Over the past decade, cybersecurity has risen to the top of the list of mission-critical business functions. It has happened because the internet has become a central part of many core business activities, and rapid digitization has created some serious risks. One need only look at the laundry list of major data breaches that have taken place in recent years to understand the scope of the potential for trouble.
That has, in turn, spawned a huge new industry dedicated to securing all of the data, systems, and digital assets that businesses have to protect. They’ve produced a sophisticated suite of tools and platforms that increase a business’s visibility into where their data flows, who’s accessing it, and where the vulnerable points are in their networks. But operating a complex monitoring apparatus like that often requires vast resources and teams of highly-trained cybersecurity professionals – and that costs a great deal of money.

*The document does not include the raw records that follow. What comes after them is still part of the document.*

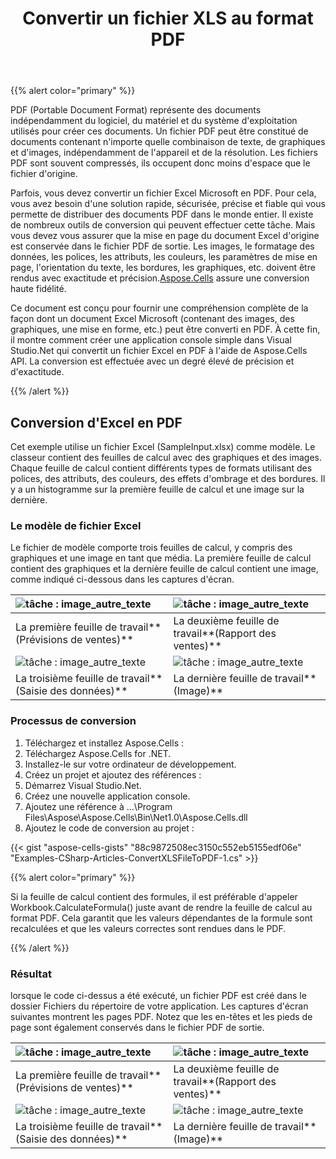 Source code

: ﻿---
title: Convertir un fichier XLS au format PDF
type: docs
weight: 30
url: /fr/net/convert-an-xls-file-to-pdf-format/
---
{{% alert color="primary" %}}

PDF (Portable Document Format) représente des documents indépendamment du logiciel, du matériel et du système d'exploitation utilisés pour créer ces documents. Un fichier PDF peut être constitué de documents contenant n'importe quelle combinaison de texte, de graphiques et d'images, indépendamment de l'appareil et de la résolution. Les fichiers PDF sont souvent compressés, ils occupent donc moins d'espace que le fichier d'origine.

Parfois, vous devez convertir un fichier Excel Microsoft en PDF. Pour cela, vous avez besoin d'une solution rapide, sécurisée, précise et fiable qui vous permette de distribuer des documents PDF dans le monde entier. Il existe de nombreux outils de conversion qui peuvent effectuer cette tâche. Mais vous devez vous assurer que la mise en page du document Excel d'origine est conservée dans le fichier PDF de sortie. Les images, le formatage des données, les polices, les attributs, les couleurs, les paramètres de mise en page, l'orientation du texte, les bordures, les graphiques, etc. doivent être rendus avec exactitude et précision.[Aspose.Cells](https://products.aspose.com/cells/net/) assure une conversion haute fidélité.

Ce document est conçu pour fournir une compréhension complète de la façon dont un document Excel Microsoft (contenant des images, des graphiques, une mise en forme, etc.) peut être converti en PDF. À cette fin, il montre comment créer une application console simple dans Visual Studio.Net qui convertit un fichier Excel en PDF à l'aide de Aspose.Cells API. La conversion est effectuée avec un degré élevé de précision et d'exactitude.

{{% /alert %}}

## **Conversion d'Excel en PDF**

Cet exemple utilise un fichier Excel (SampleInput.xlsx) comme modèle. Le classeur contient des feuilles de calcul avec des graphiques et des images. Chaque feuille de calcul contient différents types de formats utilisant des polices, des attributs, des couleurs, des effets d'ombrage et des bordures. Il y a un histogramme sur la première feuille de calcul et une image sur la dernière.

### **Le modèle de fichier Excel**

Le fichier de modèle comporte trois feuilles de calcul, y compris des graphiques et une image en tant que média. La première feuille de calcul contient des graphiques et la dernière feuille de calcul contient une image, comme indiqué ci-dessous dans les captures d'écran.

|![tâche : image_autre_texte](Convert_an_XLS_File_to_PDF_Sheet1.png)|![tâche : image_autre_texte](Convert_an_XLS_File_to_PDF_Sheet2.png)|
|:- |:- |
| La première feuille de travail**(Prévisions de ventes)**| La deuxième feuille de travail**(Rapport des ventes)**|
|![tâche : image_autre_texte](Convert_an_XLS_File_to_PDF_Sheet3.png)|![tâche : image_autre_texte](Convert_an_XLS_File_to_PDF_Sheet4.png)|
| La troisième feuille de travail**(Saisie des données)**| La dernière feuille de travail**(Image)**|

### **Processus de conversion**

1. Téléchargez et installez Aspose.Cells :
 1. Téléchargez Aspose.Cells for .NET.
 1. Installez-le sur votre ordinateur de développement.
1. Créez un projet et ajoutez des références :
 1. Démarrez Visual Studio.Net.
 1. Créez une nouvelle application console.
 1. Ajoutez une référence à …\Program Files\Aspose\Aspose.Cells\Bin\Net1.0\Aspose.Cells.dll
1. Ajoutez le code de conversion au projet :

{{< gist "aspose-cells-gists" "88c9872508ec3150c552eb5155edf06e" "Examples-CSharp-Articles-ConvertXLSFileToPDF-1.cs" >}}

{{% alert color="primary" %}}

Si la feuille de calcul contient des formules, il est préférable d'appeler Workbook.CalculateFormula() juste avant de rendre la feuille de calcul au format PDF. Cela garantit que les valeurs dépendantes de la formule sont recalculées et que les valeurs correctes sont rendues dans le PDF.

{{% /alert %}}

### **Résultat**

lorsque le code ci-dessus a été exécuté, un fichier PDF est créé dans le dossier Fichiers du répertoire de votre application.
Les captures d'écran suivantes montrent les pages PDF. Notez que les en-têtes et les pieds de page sont également conservés dans le fichier PDF de sortie.

|![tâche : image_autre_texte](Convert_an_XLS_File_to_PDF_Converted1.png)|![tâche : image_autre_texte](Convert_an_XLS_File_to_PDF_Converted2.png)|
|:- |:- |
| La première feuille de travail**(Prévisions de ventes)**| La deuxième feuille de travail**(Rapport des ventes)**|
|![tâche : image_autre_texte](Convert_an_XLS_File_to_PDF_Converted3.png)|![tâche : image_autre_texte](Convert_an_XLS_File_to_PDF_Converted4.png)|
| La troisième feuille de travail**(Saisie des données)**| La dernière feuille de travail**(Image)**|
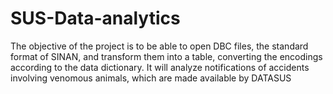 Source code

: # SUS-Data-analytics
The objective of the project is to be able to open DBC files, the standard format of SINAN, and transform them into a table, converting the encodings according to the data dictionary.  It will analyze notifications of accidents involving venomous animals, which are made available by DATASUS
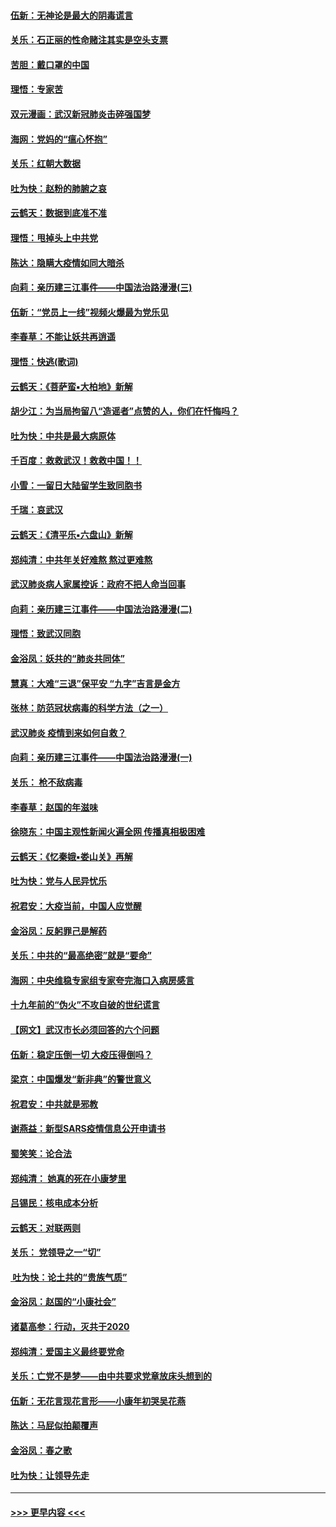 #### [伍新：无神论是最大的阴毒谎言](../pages/nsc993/n11846129.md?t=02070522) 
#### [关乐：石正丽的性命赌注其实是空头支票](../pages/nsc993/n11846109.md?t=02070522) 
#### [苦胆：戴口罩的中国](../pages/nsc993/n11845576.md?t=02070522) 
#### [理悟：专家苦](../pages/nsc993/n11845564.md?t=02070522) 
#### [双元漫画：武汉新冠肺炎击碎强国梦](../pages/nsc993/n11843320.md?t=02070522) 
#### [海网：党妈的“瘟心怀抱”](../pages/nsc993/n11840740.md?t=02070522) 
#### [关乐：红朝大数据](../pages/nsc993/n11840675.md?t=02070522) 
#### [吐为快：赵粉的肺腑之哀](../pages/nsc993/n11840618.md?t=02070522) 
#### [云鹤天：数据到底准不准](../pages/nsc993/n11840325.md?t=02070522) 
#### [理悟：甩掉头上中共党](../pages/nsc993/n11838826.md?t=02070522) 
#### [陈达：隐瞒大疫情如同大暗杀](../pages/nsc993/n11838771.md?t=02070522) 
#### [向莉：亲历建三江事件——中国法治路漫漫(三)](../pages/nsc993/n11831825.md?t=02070522) 
#### [伍新：“党员上一线”视频火爆最为党乐见](../pages/nsc993/n11838200.md?t=02070522) 
#### [李春草：不能让妖共再逍遥](../pages/nsc993/n11838102.md?t=02070522) 
#### [理悟：快逃(歌词)](../pages/nsc993/n11838083.md?t=02070522) 
#### [云鹤天：《菩萨蛮▪大柏地》新解](../pages/nsc993/n11838059.md?t=02070522) 
#### [胡少江：为当局拘留八“造谣者”点赞的人，你们在忏悔吗？](../pages/nsc993/n11836801.md?t=02070522) 
#### [吐为快：中共是最大病原体](../pages/nsc993/n11836748.md?t=02070522) 
#### [千百度：救救武汉！救救中国！！](../pages/nsc993/n11836145.md?t=02070522) 
#### [小雪：一留日大陆留学生致同胞书](../pages/nsc993/n11834624.md?t=02070522) 
#### [千瑞：哀武汉](../pages/nsc993/n11833647.md?t=02070522) 
#### [云鹤天：《清平乐▪六盘山》新解](../pages/nsc993/n11833611.md?t=02070522) 
#### [郑纯清：中共年关好难熬 熬过更难熬](../pages/nsc993/n11833489.md?t=02070522) 
#### [武汉肺炎病人家属控诉：政府不把人命当回事](../pages/nsc993/n11833205.md?t=02070522) 
#### [向莉：亲历建三江事件——中国法治路漫漫(二)](../pages/nsc993/n11829102.md?t=02070522) 
#### [理悟：致武汉同胞](../pages/nsc993/n11831522.md?t=02070522) 
#### [金浴凤：妖共的“肺炎共同体”](../pages/nsc993/n11829448.md?t=02070522) 
#### [慧真：大难“三退”保平安 “九字”吉言是金方](../pages/nsc993/n11829501.md?t=02070522) 
#### [张林：防范冠状病毒的科学方法（之一）](../pages/nsc993/n11828618.md?t=02070522) 
#### [武汉肺炎 疫情到来如何自救？](../pages/nsc993/n11827632.md?t=02070522) 
#### [向莉：亲历建三江事件——中国法治路漫漫(一)](../pages/nsc993/n11827190.md?t=02070522) 
#### [关乐： 枪不敌病毒](../pages/nsc993/n11826746.md?t=02070522) 
#### [李春草：赵国的年滋味](../pages/nsc993/n11826321.md?t=02070522) 
#### [徐晓东：中国主观性新闻火遍全网 传播真相极困难](../pages/nsc993/n11826508.md?t=02070522) 
#### [云鹤天：《忆秦娥▪娄山关》再解](../pages/nsc993/n11824682.md?t=02070522) 
#### [吐为快：党与人民异忧乐](../pages/nsc993/n11824660.md?t=02070522) 
#### [祝君安：大疫当前，中国人应觉醒](../pages/nsc993/n11821946.md?t=02070522) 
#### [金浴凤：反躬罪己是解药](../pages/nsc993/n11820280.md?t=02070522) 
#### [关乐：中共的“最高绝密”就是“要命”](../pages/nsc993/n11816946.md?t=02070522) 
#### [海网：中央维稳专家组专家夸完海口入病房感言](../pages/nsc993/n11815138.md?t=02070522) 
#### [十九年前的“伪火”不攻自破的世纪谎言](../pages/nsc993/n11813238.md?t=02070522) 
#### [【网文】武汉市长必须回答的六个问题](../pages/nsc993/n11813848.md?t=02070522) 
#### [伍新：稳定压倒一切 大疫压得倒吗？](../pages/nsc993/n11812634.md?t=02070522) 
#### [梁京：中国爆发“新非典”的警世意义](../pages/nsc993/n11812554.md?t=02070522) 
#### [祝君安：中共就是邪教](../pages/nsc993/n11812431.md?t=02070522) 
#### [谢燕益：新型SARS疫情信息公开申请书](../pages/nsc993/n11808840.md?t=02070522) 
#### [蜀笑笑：论合法](../pages/nsc993/n11808064.md?t=02070522) 
#### [郑纯清： 她真的死在小康梦里](../pages/nsc993/n11806623.md?t=02070522) 
#### [吕锡民：核电成本分析](../pages/nsc993/n11806284.md?t=02070522) 
#### [云鹤天：对联两则](../pages/nsc993/n11805957.md?t=02070522) 
#### [关乐： 党领导之一“切”](../pages/nsc993/n11804505.md?t=02070522) 
#### [ 吐为快：论土共的“贵族气质”](../pages/nsc993/n11804490.md?t=02070522) 
#### [金浴凤：赵国的“小康社会”](../pages/nsc993/n11804452.md?t=02070522) 
#### [诸葛高参：行动，灭共于2020](../pages/nsc993/n11804120.md?t=02070522) 
#### [郑纯清：爱国主义最终要党命](../pages/nsc993/n11802197.md?t=02070522) 
#### [关乐：亡党不是梦——由中共要求党章放床头想到的](../pages/nsc993/n11802156.md?t=02070522) 
#### [伍新：无花言现花言形——小康年初哭吴花燕](../pages/nsc993/n11800044.md?t=02070522) 
#### [陈达：马屁似拍颠覆声](../pages/nsc993/n11800010.md?t=02070522) 
#### [金浴凤：春之歌](../pages/nsc993/n11797687.md?t=02070522) 
#### [吐为快：让领导先走](../pages/nsc993/n11797512.md?t=02070522) 

----
#### [ >>> 更早内容 <<< ](../indexes/nsc993-earlier.md)
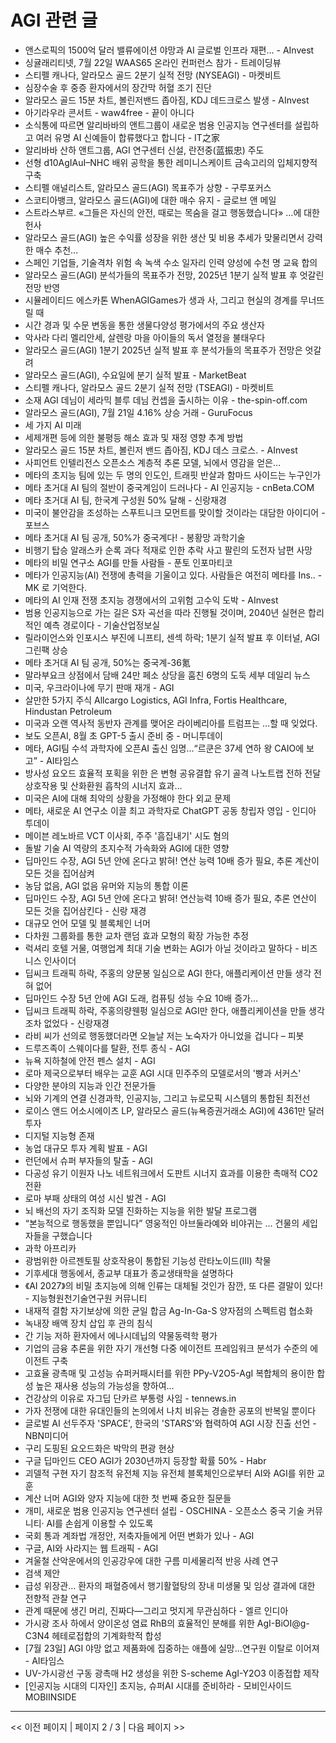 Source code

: # AGI 관련 글

- 앤스로픽의 1500억 달러 밸류에이션 야망과 AI 글로벌 인프라 재편… - AInvest
- 싱귤래리티넷, 7월 22일 WAAS65 온라인 컨퍼런스 참가 - 트레이딩뷰
- 스티펠 캐나다, 알라모스 골드 2분기 실적 전망 (NYSEAGI) - 마켓비트
- 심장수술 후 중증 환자에서의 장간막 허혈 조기 진단
- 알라모스 골드 15분 차트, 볼린저밴드 좁아짐, KDJ 데드크로스 발생 - AInvest
- 아기라우라 콘서트 - waw4free - 끝이 아니다
- 소식통에 따르면 알리바바의 앤트그룹이 새로운 범용 인공지능 연구센터를 설립하고 여러 유명 AI 신예들이 합류했다고 합니다 - IT之家
- 알리바바 산하 앤트그룹, AGI 연구센터 신설, 란전중(蓝振忠) 주도
- 선형 d10AgIAuI–NHC 배위 공학을 통한 레미니스케이트 금속고리의 입체지향적 구축
- 스티펠 애널리스트, 알라모스 골드(AGI) 목표주가 상향 - 구루포커스
- 스코티아뱅크, 알라모스 골드(AGI)에 대한 매수 유지 - 글로브 앤 메일
- 스트라스부르. «그들은 자신의 안전, 때로는 목숨을 걸고 행동했습니다» …에 대한 헌사
- 알라모스 골드(AGI) 높은 수익률 성장을 위한 생산 및 비용 추세가 맞물리면서 강력한 매수 추천...
- 스페인 기업들, 기술격차 위험 속 녹색 수소 일자리 인력 양성에 수천 명 교육 합의
- 알라모스 골드(AGI) 분석가들의 목표주가 전망, 2025년 1분기 실적 발표 후 엇갈린 전망 반영
- 시뮬레이티드 에스카톤 WhenAGIGames가 생과 사, 그리고 현실의 경계를 무너뜨릴 때
- 시간 경과 및 수문 변동을 통한 생물다양성 평가에서의 주요 생산자
- 악사라 다리 멜리안세, 살렌랑 마을 아이들의 독서 열정을 불태우다
- 알라모스 골드(AGI) 1분기 2025년 실적 발표 후 분석가들의 목표주가 전망은 엇갈려
- 알라모스 골드(AGI), 수요일에 분기 실적 발표 - MarketBeat
- 스티펠 캐나다, 알라모스 골드 2분기 실적 전망 (TSEAGI) - 마켓비트
- 소재 AGI 데님이 세라믹 블루 데님 컨셉을 출시하는 이유 - the-spin-off.com
- 알라모스 골드(AGI), 7월 21일 4.16% 상승 거래 - GuruFocus
- 세 가지 AI 미래
- 세제개편 등에 의한 불평등 해소 효과 및 재정 영향 추계 방법
- 알라모스 골드 15분 차트, 볼린저 밴드 좁아짐, KDJ 데스 크로스. - AInvest
- 사피언트 인텔리전스 오픈소스 계층적 추론 모델, 뇌에서 영감을 얻은…
- 메타의 초지능 팀에 있는 두 명의 인도인, 트래핏 반살과 함마드 사이드는 누구인가
- 메타 초거대 AI 팀의 절반이 중국계임이 드러나다 - AI 인공지능 - cnBeta.COM
- 메타 초거대 AI 팀, 한국계 구성원 50% 달해 - 신랑재경
- 미국이 불안감을 조성하는 스푸트니크 모먼트를 맞이할 것이라는 대담한 아이디어 - 포브스
- 메타 초거대 AI 팀 공개, 50%가 중국계다! - 봉황망 과학기술
- 비행기 탑승 알래스카 순록 과다 적재로 인한 추락 사고 팔린의 도전자 남편 사망
- 메타의 비밀 연구소 AGI를 만들 사람들 - 푼토 인포마티코
- 메타가 인공지능(AI) 전쟁에 총력을 기울이고 있다. 사람들은 여전히 메타를 Ins.. - MK 로 기억한다.
- 메타의 AI 인재 전쟁 초지능 경쟁에서의 고위험 고수익 도박 - AInvest
- 범용 인공지능으로 가는 길은 S자 곡선을 따라 진행될 것이며, 2040년 실현은 합리적인 예측 경로이다 - 기술산업정보실
- 릴라이언스와 인포시스 부진에 니프티, 센섹 하락; 1분기 실적 발표 후 이터널, AGI 그린팩 상승
- 메타 초거대 AI 팀 공개, 50%는 중국계-36氪
- 말라부요크 상점에서 담배 24만 페소 상당을 훔친 6명의 도둑  세부 데일리 뉴스
- 미국, 우크라이나에 무기 판매 재개 - AGI
- 살만한 5가지 주식 Allcargo Logistics, AGI Infra, Fortis Healthcare, Hindustan Petroleum
- 미국과 오랜 역사적 동반자 관계를 맺어온 라이베리아를 트럼프는 …할 때 잊었다.
- 보도 오픈AI, 8월 초 GPT-5 출시 준비 중 - 머니투데이
- 메타, AGI팀 수석 과학자에 오픈AI 출신 임명…“르쿤은 37세 연하 왕 CAIO에 보고” - AI타임스
- 방사성 요오드 효율적 포획을 위한 은 변형 공유결합 유기 골격 나노트랩 전하 전달 상호작용 및 산화환원 흡착의 시너지 효과…
- 미국은 AI에 대해 최악의 상황을 가정해야 한다  외교 문제
- 메타, 새로운 AI 연구소 이끌 최고 과학자로 ChatGPT 공동 창립자 영입 - 인디아 투데이
- 메이븐 레노바르 VCT 이사회, 주주 '흠집내기' 시도 혐의
- 돌발 기술 AI 역량의 초지수적 가속화와 AGI에 대한 영향
- 딥마인드 수장, AGI 5년 안에 온다고 밝혀! 연산 능력 10배 증가 필요, 추론 계산이 모든 것을 집어삼켜
- 농담 없음, AGI 없음 유머와 지능의 통합 이론
- 딥마인드 수장, AGI 5년 안에 온다고 밝혀! 연산능력 10배 증가 필요, 추론 연산이 모든 것을 집어삼킨다 - 신랑 재경
- 대규모 언어 모델 및 블록체인 너머
- 다차원 그룹화를 통한 교차 랜덤 효과 모형의 확장 가능한 추정
- 럭셔리 호텔 거물, 여행업계 최대 기술 변화는 AGI가 아닐 것이라고 말하다 - 비즈니스 인사이더
- 딥씨크 트래픽 하락, 주홍의 양문봉 일심으로 AGI 한다, 애플리케이션 만들 생각 전혀 없어
- 딥마인드 수장 5년 안에 AGI 도래, 컴퓨팅 성능 수요 10배 증가…
- 딥씨크 트래픽 하락, 주홍의량웬펑 일심으로 AGI만 한다, 애플리케이션을 만들 생각조차 없었다 - 신랑재경
- 라비 씨가 선의로 행동했더라면 오늘날 저는 노숙자가 아니었을 겁니다 – 피봇
- 드루즈족이 스웨이다를 탈환, 전투 종식 - AGI
- 뉴욕 지하철에 안전 펜스 설치 - AGI
- 로마 제국으로부터 배우는 교훈 AGI 시대 민주주의 모델로서의 '빵과 서커스'
- 다양한 분야의 지능과 인간 전문가들
- 뇌와 기계의 연결 신경과학, 인공지능, 그리고 뉴로모픽 시스템의 통합된 최전선
- 로이스 앤드 어소시에이츠 LP, 알라모스 골드(뉴욕증권거래소 AGI)에 4361만 달러 투자
- 디지털 지능형 존재
- 농업 대규모 투자 계획 발표 - AGI
- 런던에서 슈퍼 부자들의 탈출 - AGI
- 다공성 유기 이원자 나노 네트워크에서 도판트 시너지 효과를 이용한 촉매적 CO2 전환
- 로마 부패 상태의 여성 시신 발견 - AGI
- 뇌 배선의 자기 조직화 모델 진화하는 지능을 위한 발달 프로그램
- “본능적으로 행동했을 뿐입니다”  영웅적인 아브둘라예와 비야귀는 … 건물의 세입자들을 구했습니다
- 과학 아프리카
- 광범위한 아르젠토필 상호작용이 통합된 기능성 란타노이드(III) 착물
- 기후세대 행동에서,  종교부 대표가 종교생태학을 설명하다
- 《AI 2027》의 비밀 초지능에 의해 인류는 대체될 것인가  잠깐, 또 다른 결말이 있다! - 지능형원천기술연구원 커뮤니티
- 내재적 결함 자기보상에 의한 균일 합금 Ag-In-Ga-S 양자점의 스펙트럼 협소화
- 녹내장 배액 장치 삽입 후 관의 침식
- 간 기능 저하 환자에서 에나시데닙의 약물동력학 평가
- 기업의 금융 추론을 위한 자기 개선형 다중 에이전트 프레임워크 분석가 수준의 에이전트 구축
- 고효율 광촉매 및 고성능 슈퍼커패시터를 위한 PPy-V2O5-AgI 복합체의 용이한 합성 높은 재사용 성능의 가능성을 향하여…
- 건강상의 이유로 자그딥 단카르 부통령 사임 - tennews.in
- 가자 전쟁에 대한 유대인들의 논의에서 나치 비유는 경솔한 공포의 반복일 뿐이다
- 글로벌 AI 선두주자 'SPACE', 한국의 'STARS'와 협력하여 AGI 시장 진출 선언 - NBN미디어
- 구리 도핑된 요오드화은 박막의 편광 현상
- 구글 딥마인드 CEO AGI가 2030년까지 등장할 확률 50% - Habr
- 괴델적 구현 자기 참조적 유전체 지능 유전체 블록체인으로부터 AI와 AGI를 위한 교훈
- 계산 너머 AGI와 양자 지능에 대한 첫 번째 중요한 질문들
- 개미, 새로운 범용 인공지능 연구센터 설립 - OSCHINA - 오픈소스 중국 기술 커뮤니티· AI를 손쉽게 이용할 수 있도록
- 국회 통과 계좌법 개정안, 저축자들에게 어떤 변화가 있나 - AGI
- 구글, AI와 사라지는 웹 트래픽 - AGI
- 겨울철 산악운에서의 인공강우에 대한 구름 미세물리적 반응 사례 연구
- 검색 제안
- 급성 위장관… 환자의 패혈증에서 행기활혈탕의 장내 미생물 및 임상 결과에 대한 전향적 관찰 연구
- 관계 때문에 생긴 머리, 진짜다—그리고 멋지게 무관심하다 - 엘르 인디아
- 가시광 조사 하에서 양이온성 염료 RhB의 효율적인 분해를 위한 AgI-BiOI@g-C3N4 헤테로접합의 기계화학적 합성
- [7월 23일] AGI 야망 없고 제품화에 집중하는 애플에 실망...연구원 이탈로 이어져 - AI타임스
- UV-가시광선 구동 광촉매 H2 생성을 위한 S-scheme AgI-Y2O3 이종접합 제작
- [인공지능 시대의 디자인] 초지능, 슈퍼AI 시대를 준비하라 - 모비인사이드 MOBIINSIDE

---
<< 이전 페이지  |  페이지 2 / 3  |  다음 페이지 >>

For that reason, businesses are constantly looking for ways that they might maintain their security while reducing costs. And now, the rising discipline of data security analytics is getting closer than ever to providing an answer by enabling advanced threat detection and mitigation that leverages automation to reduce the burden on overburdened IT staff. But to use it, businesses have to prepare their infrastructure to facilitate a system-wide analytics function. Here are the three most important steps they need to take.
Initial Data Collection
No matter what computing infrastructure is in use, there is one thing that is certain. It’s likely already generating huge amounts of data related to its operation and management. That means the first step to prepare to implement a security analytics system is to identify those data streams and integrate them into a central database system. There’s no single set of steps to follow to do this since no two computing environments are ever alike. Generally speaking, though, the on-staff network administrators and IT professionals should have a pretty good idea of where to start looking. Common data points within a business network include:
- Server security logs and operational data
- Network hardware logs (firewalls, routers, access points, etc.)
- Endpoint security logs
- Web activity logs and connection data
The idea is to try and discover any pre-existing data sources that provide visibility into the goings-on within the network. When that’s complete, it will be possible to start building connections to a database system.
Data Transformation and Normalization
When merging data that’s coming from distinct sources and systems, there’s little chance that the data will follow a single format or structure. That’s why the next step is to create a data transformation and normalization process that will be able to bring everything together in a single, coherent data structure.
In many cases, this can be accomplished by creating simple scripts that make the required transformations to the data before committing it to a database. Commonly, this is done using SQL scripting or Python, depending on the type of destination database. For complex data sets, or for when the volume of data you’re working with is too great, it may be necessary to choose an extract, transform, load (ETL) platform to act as a middleman in the process being built.
The main idea is to identify common data fields and to make sure they all end up using standardized names within the new database. For example, common data points like IP addresses, port values, and timestamps may be reported differently by differing systems and hardware. Making sure all of the data uses common language makes it possible to perform searches against it that will yield complete results.
It’s also important to note that businesses may elect to use a security information and event management (SIEM) platform to handle this step for them. Most commercially available systems can handle data aggregation and standardization using built-in functions. The only downside to doing this is that businesses that go this route can become locked-in with a particular vendor, which limits their options for expansion and customization as their needs change.
Identify Stakeholders and Point People
With a new data infrastructure in place, the next step is to identify all of the stakeholders within the business that will need access to the security analytics system. This may include on-staff IT managers and cybersecurity professionals but might also include members of the business’s executive management team. By figuring out in advance who’s going to need to see what data, it’s much easier to settle on an automation system that will produce periodic pre-defined data reports when required.
For example, non-technical staff may not need access to anything more than top-line security metrics reporting, while front-line security staff will need to access a wide variety of in-depth reports and will need the ability to query the security data at will. This will inform the decision on what kind of access system to use, or if a more complex, AI-augmented system is needed.
A Solid Base to Start With
After undertaking these three steps, any business should be able to get a handle on the cybersecurity data that’s available to them, centralize it into a single format, and plan for how it will be used and by whom. That then unlocks the door to more advanced security analytics functions, including the deployment of a security orchestration automation and response (SOAR) system that can provide a more active defense against known and emerging threats.
At the same time, starting on the path to security analytics also tends to reveal weaknesses in existing systems because of the need to get hands-on with every part of the infrastructure in the data discovery phase. So, no matter how the results of the process are eventually put to use, it’s still a worthwhile undertaking. And as new and more complex cybersecurity threats evolve – and they will – any advantage a business can get is one that they should explore at the earliest possible moment.